At the end of Parashat Bechukotai, the Torah talks about the laws of Cherem (segregation) and Hekdesh (consecration) – when a person decides to donate some property of his to Hashem, to the Temple. From the verse in our Parasha, “However, any segregated property that a man will segregate for the sake of Hashem, from anything that is his…” The Rambam learns that when it comes to a Hekdesh or Cherem, a person must not segregate or consecrate all of his property, for it does not say “anything that is his,” but rather, “from anything that is his.” How much should he give? Up to a fifth (20%) of his belongings. And even if he wants to go beyond what is demanded of him, he shouldn’t give more. A person who gives more than that is considered to be a foolish person who is acting wrongly.

As opposed to Hekdesh, in the laws of Tzedakah (charity) and helping the poor, the Rambam says that in spite of the fact that one shouldn’t give more than a fifth, someone who wants to go beyond what is demanded of him, is permitted to give more than 20% of his assets to Tzedakah.

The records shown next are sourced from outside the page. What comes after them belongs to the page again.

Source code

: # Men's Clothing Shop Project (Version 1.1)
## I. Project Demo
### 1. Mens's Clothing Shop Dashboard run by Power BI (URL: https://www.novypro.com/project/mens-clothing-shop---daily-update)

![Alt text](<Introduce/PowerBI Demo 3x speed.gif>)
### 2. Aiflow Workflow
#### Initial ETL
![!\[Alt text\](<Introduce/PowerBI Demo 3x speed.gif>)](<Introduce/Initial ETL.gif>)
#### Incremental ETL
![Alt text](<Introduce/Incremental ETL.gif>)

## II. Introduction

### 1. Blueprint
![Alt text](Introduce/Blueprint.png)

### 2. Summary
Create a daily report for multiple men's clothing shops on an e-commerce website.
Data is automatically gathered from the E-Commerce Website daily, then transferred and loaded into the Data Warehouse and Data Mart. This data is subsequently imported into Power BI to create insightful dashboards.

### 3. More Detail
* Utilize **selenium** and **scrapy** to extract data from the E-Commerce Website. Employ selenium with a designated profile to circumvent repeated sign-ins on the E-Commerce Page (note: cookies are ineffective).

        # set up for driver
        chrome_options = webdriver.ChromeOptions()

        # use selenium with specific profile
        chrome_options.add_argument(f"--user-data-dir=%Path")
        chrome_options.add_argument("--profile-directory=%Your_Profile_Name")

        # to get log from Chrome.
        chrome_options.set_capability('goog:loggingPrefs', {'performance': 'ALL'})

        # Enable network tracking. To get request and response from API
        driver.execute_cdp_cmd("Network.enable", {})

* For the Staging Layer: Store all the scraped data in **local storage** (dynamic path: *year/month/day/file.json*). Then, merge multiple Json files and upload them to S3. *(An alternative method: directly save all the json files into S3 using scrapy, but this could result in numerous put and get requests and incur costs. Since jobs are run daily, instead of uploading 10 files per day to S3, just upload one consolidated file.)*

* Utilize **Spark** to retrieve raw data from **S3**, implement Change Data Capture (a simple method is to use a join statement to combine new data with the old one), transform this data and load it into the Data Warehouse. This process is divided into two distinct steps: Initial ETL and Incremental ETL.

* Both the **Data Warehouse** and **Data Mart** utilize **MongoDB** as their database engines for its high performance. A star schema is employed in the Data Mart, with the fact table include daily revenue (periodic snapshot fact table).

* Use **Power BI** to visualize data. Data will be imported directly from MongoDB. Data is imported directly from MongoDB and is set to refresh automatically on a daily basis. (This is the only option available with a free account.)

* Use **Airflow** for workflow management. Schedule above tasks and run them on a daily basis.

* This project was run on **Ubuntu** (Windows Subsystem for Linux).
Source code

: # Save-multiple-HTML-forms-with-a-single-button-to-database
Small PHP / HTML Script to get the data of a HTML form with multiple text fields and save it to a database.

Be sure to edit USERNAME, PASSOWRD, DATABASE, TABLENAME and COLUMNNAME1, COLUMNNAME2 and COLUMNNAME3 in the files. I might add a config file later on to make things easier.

The Baal HaTanya, when he explains the matter of Tzedakah, says that when the Tzedakah is being given so that the giver will be able to atone for various sins that he has committed, he can give as much as he likes – even all his assets – since in this case the Tzedakah is coming in place of fasting and self-flagellation that he should have taken upon himself as atonement for his sins. So, when a person is coming to redeem and atone for himself, it is worth it to him to give everything he has in order to redeem his soul, the same way a person would pay any amount in order to heal his body. The Tanya quotes a verse from the book of Iyov: “Whatever a man has he would give up for his soul.”

I personally do not know anyone who is capable of giving everything they have, but I am acquainted with Reb Moshe Goldis of Czernowitz of 1960 from my father’s story:

Moshe Goldis was a Chassid of the Ribnitzer Rebbe. A simple, special Jew. Those were the days of Khrushchev, when any kind of trade was strictly forbidden. But Reb Moshe found ways to trade and earn very well from it. In spite of that fact, his home was very simple, and he ate like a poor man.

One day, Reb Moshe Goldis came to the Wishedski home in Czernowitz. My grandfather, Rabbi Moshe Wishedski, and Rabbi Mendel Futerfas, who had already been released from their long imprisonment and exile in Siberia, were there, as was my father, who was then about twenty years old. Moshe Goldis had just come back from a business trip throughout the huge Soviet state, and he said to R. Mendel Futerfas: “I’ve made a lot of money on this trip.” As he was speaking, he began to pull out various bills, starting from his hat and ending in his socks; he extracted money from every garment he was wearing and put it on the table.

“Is that all, or is there more?” asked him Reb Mendel, and mentioned that there was a clandestine Mikveh that still needed completing, and a couple that needed help getting married, and teachers in the clandestine Cheder who needed to get salaries. He then took all the money from the table. “This money,” he said, “is enough to resuscitate the Jews of Silence,” for whom he felt constantly responsible.

“That is all,” answered Reb Moshe, and after a few moments of silence he said: “I’m giving you all my money happily; but I have one request. In order to continue trading, I need some cash. If you take everything, how will I be able to continue?”

“No problem,” answered Reb Mendel. “Tell me how much you need for your business. I will give you an interest-free loan, and you will pay it back to me when you start making money again.”

My father, who was watching all this, expected Moshe Goldis to object, or, at least, to wonder aloud about this, or that his face should show his misgivings. But that is not what happened. Without flinching, Reb Moshe just mentioned the sum that he needed as a loan, and promised to pay it back.


“Whatever a man has he would give up for his soul.”